TEMPO.CO, Malang - Candi Jago dan Candi Kidal peninggalan Kerajaan Singasari di Desa Rejokidal, Kecamatan Tumpang, sekitar 22 kilometer dari pusat Kota Malang, Jawa Timur, makin terdesak permukiman. Akibatnya, pengembangan wisata sejarah dan penelitian situs-situs baru makin sulit dilakukan karena lahan makin sempit.
Rombongan wisatawan asing yang sering datang tiap akhir pekan kesusahan mencari tempat parkir. Bus besar atau kendaraan pengangkut wisatawan terpaksa diparkir agak jauh di tepi jalan, bukan di lahan khusus parkir yang lapang. “Kalau wisatawan yang tidak berombongan lebih gampang memarkirkan kendaraannya,” kata Suryadi, juru kunci Candi Jago, Jumat, 14 Maret 2014.
Menurut Suryadi, Candi Jago berukuran 24 meter x 14 meter dengan tinggi 10,5 meter. Tinggi asli sebelum mengalami kerusakan diperkirakan 17,5 meter. Ukuran lahannya bervariasi. Lebar tanah bagian depan cuma 4 meter. Lebar halaman belakang 35,5 meter. Sedangkan panjang halaman sisi utara 64 meter dan sisi selatan 68 meter.
Candi yang dulu bernama Candi Jajaghu itu adalah tempat penyimpanan abu Wisnuwardhana, Raja Singasari keempat . Halaman yang tertata rapi digunakan untuk meletakkan arca-arca besar, seperti arca Muka Kala (wajah raksasa) dan arca Amogapasha, manusia bertangan enam perwujudan Wisnuwardhana.
Arca-arca besar itu dulu di atas candi, tapi hingga kini belum dinaikkan. Halaman sempit menyulitkan perbaikan karena batu-batu yang sudah bertumpuk harus diturunkan dan harus disusun ulang. “Di sekeliling candi, ada permukiman dan sekolah. Jarak candi dengan bangunan rumah-rumah penduduk hanya sekitar 3-4 meter. Ya, mepet-mepet begitulah. Mau meluaskan lahan candi atau hanya untuk lahan parkir sudah tidak bisa,” kata Suryadi, yang juga koordinator wilayah Malang dari Badan Pelestarian Peninggalan Purbakala (BP3) Jawa Timur.

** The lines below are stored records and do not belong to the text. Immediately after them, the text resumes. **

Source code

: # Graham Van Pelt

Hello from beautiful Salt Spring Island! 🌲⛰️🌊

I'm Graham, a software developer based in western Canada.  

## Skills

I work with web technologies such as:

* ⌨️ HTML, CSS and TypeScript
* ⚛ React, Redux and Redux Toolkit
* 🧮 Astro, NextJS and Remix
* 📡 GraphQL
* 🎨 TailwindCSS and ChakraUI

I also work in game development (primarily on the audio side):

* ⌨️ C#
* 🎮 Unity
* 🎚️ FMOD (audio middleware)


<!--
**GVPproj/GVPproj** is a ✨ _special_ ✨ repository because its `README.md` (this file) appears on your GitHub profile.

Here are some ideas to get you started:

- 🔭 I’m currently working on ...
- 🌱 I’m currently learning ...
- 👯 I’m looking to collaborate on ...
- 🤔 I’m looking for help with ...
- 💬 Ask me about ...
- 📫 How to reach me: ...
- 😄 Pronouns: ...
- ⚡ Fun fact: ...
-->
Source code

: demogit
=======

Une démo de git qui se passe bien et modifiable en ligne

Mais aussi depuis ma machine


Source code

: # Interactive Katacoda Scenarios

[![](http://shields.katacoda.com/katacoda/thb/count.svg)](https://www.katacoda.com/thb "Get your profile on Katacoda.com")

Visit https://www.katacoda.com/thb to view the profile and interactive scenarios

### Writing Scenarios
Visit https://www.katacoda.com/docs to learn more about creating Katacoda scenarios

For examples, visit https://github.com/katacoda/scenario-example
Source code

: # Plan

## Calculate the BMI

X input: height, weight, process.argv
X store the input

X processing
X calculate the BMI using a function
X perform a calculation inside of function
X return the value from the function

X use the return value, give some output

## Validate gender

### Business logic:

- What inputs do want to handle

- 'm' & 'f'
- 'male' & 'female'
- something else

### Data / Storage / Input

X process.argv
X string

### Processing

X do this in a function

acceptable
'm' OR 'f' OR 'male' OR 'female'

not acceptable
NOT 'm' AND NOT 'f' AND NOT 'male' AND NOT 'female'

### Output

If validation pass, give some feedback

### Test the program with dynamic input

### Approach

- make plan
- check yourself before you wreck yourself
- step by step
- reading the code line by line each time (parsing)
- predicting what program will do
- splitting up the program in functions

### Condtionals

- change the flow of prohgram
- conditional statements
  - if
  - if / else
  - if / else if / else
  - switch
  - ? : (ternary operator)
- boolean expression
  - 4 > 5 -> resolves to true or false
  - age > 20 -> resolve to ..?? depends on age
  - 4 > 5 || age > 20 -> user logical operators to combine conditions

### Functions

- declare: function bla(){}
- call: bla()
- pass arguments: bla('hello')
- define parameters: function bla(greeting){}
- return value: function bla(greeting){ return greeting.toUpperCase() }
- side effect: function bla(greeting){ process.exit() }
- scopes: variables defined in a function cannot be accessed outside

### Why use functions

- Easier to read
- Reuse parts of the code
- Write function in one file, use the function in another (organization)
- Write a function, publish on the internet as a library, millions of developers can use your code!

Kondisi serupa terjadi pada Candi Kidal. Candi ini dibangun pada 1284. Candi yang berdimensi 10,8 meter x 8,5 meter dan tinggi 12,26 meter ini berdiri di lahan 870 meter persegi. Tembok halaman candi berbatas langsung dengan tembok rumah warga. Meski bersih dan teduh, tapi di sisi kanan dan kiri jalan masuk candi ada kandang ayam yang menebar aroma menyengat. “Mungkin gara-gara ada kandang ayam itu yang buat jumlah pengunjung ke sini lebih sedikit daripada yang ke Candi Jago. Belum lagi parkir kendaraan memang susah,” kata Siti Romlah, juru kunci Candi Kidal.
Menurut Suryadi, hampir semua situs bersejarah terdesak permukiman. Halaman Candi Badut di Desa Karangbesuki, Kecamatan Dau, Candi Singasari di Kecamatan Singasari, dan Patirtaan Watu Gede, misalnya, tidak bisa diperluas karena sangat padatnya permukiman.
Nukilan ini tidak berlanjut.